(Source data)
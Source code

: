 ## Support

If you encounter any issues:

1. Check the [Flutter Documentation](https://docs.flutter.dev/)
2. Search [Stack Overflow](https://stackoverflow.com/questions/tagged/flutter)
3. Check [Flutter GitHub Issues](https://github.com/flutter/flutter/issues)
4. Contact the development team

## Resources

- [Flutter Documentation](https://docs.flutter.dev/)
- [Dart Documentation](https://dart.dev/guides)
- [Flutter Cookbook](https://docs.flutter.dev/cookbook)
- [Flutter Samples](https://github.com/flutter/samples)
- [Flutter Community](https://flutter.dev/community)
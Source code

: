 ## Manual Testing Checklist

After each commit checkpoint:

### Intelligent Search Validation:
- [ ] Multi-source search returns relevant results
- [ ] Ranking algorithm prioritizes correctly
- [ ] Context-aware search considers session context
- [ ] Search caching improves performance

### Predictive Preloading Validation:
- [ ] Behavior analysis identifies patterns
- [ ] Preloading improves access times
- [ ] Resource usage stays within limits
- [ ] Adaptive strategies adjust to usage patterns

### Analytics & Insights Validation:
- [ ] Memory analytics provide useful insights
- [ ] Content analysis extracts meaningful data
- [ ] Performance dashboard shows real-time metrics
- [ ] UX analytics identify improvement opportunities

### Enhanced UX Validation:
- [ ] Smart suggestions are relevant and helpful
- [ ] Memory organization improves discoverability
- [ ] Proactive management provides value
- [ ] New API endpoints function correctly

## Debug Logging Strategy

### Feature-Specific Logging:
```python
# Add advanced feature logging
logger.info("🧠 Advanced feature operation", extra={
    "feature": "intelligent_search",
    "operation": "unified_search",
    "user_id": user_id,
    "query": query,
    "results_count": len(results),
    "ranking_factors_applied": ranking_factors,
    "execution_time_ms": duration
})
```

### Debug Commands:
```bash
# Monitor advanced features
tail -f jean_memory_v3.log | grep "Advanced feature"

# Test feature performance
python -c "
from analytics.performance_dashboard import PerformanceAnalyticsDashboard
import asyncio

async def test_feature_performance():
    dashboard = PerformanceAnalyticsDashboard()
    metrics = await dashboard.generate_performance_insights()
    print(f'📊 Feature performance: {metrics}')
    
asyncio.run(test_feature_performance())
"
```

:: WHAT THIS TASK INVOLVES ::
The records above must be repeated exactly, every one of them.

:: TASK OUTPUT ::
Source code

: ## Support

If you encounter any issues:

1. Check the [Flutter Documentation](https://docs.flutter.dev/)
2. Search [Stack Overflow](https://stackoverflow.com/questions/tagged/flutter)
3. Check [Flutter GitHub Issues](https://github.com/flutter/flutter/issues)
4. Contact the development team

## Resources

- [Flutter Documentation](https://docs.flutter.dev/)
- [Dart Documentation](https://dart.dev/guides)
- [Flutter Cookbook](https://docs.flutter.dev/cookbook)
- [Flutter Samples](https://github.com/flutter/samples)
- [Flutter Community](https://flutter.dev/community)
Source code

: ## Manual Testing Checklist

After each commit checkpoint:

### Intelligent Search Validation:
- [ ] Multi-source search returns relevant results
- [ ] Ranking algorithm prioritizes correctly
- [ ] Context-aware search considers session context
- [ ] Search caching improves performance

### Predictive Preloading Validation:
- [ ] Behavior analysis identifies patterns
- [ ] Preloading improves access times
- [ ] Resource usage stays within limits
- [ ] Adaptive strategies adjust to usage patterns

### Analytics & Insights Validation:
- [ ] Memory analytics provide useful insights
- [ ] Content analysis extracts meaningful data
- [ ] Performance dashboard shows real-time metrics
- [ ] UX analytics identify improvement opportunities

### Enhanced UX Validation:
- [ ] Smart suggestions are relevant and helpful
- [ ] Memory organization improves discoverability
- [ ] Proactive management provides value
- [ ] New API endpoints function correctly

## Debug Logging Strategy

### Feature-Specific Logging:
```python
# Add advanced feature logging
logger.info("🧠 Advanced feature operation", extra={
    "feature": "intelligent_search",
    "operation": "unified_search",
    "user_id": user_id,
    "query": query,
    "results_count": len(results),
    "ranking_factors_applied": ranking_factors,
    "execution_time_ms": duration
})
```

### Debug Commands:
```bash
# Monitor advanced features
tail -f jean_memory_v3.log | grep "Advanced feature"

# Test feature performance
python -c "
from analytics.performance_dashboard import PerformanceAnalyticsDashboard
import asyncio

async def test_feature_performance():
    dashboard = PerformanceAnalyticsDashboard()
    metrics = await dashboard.generate_performance_insights()
    print(f'📊 Feature performance: {metrics}')
    
asyncio.run(test_feature_performance())
"
```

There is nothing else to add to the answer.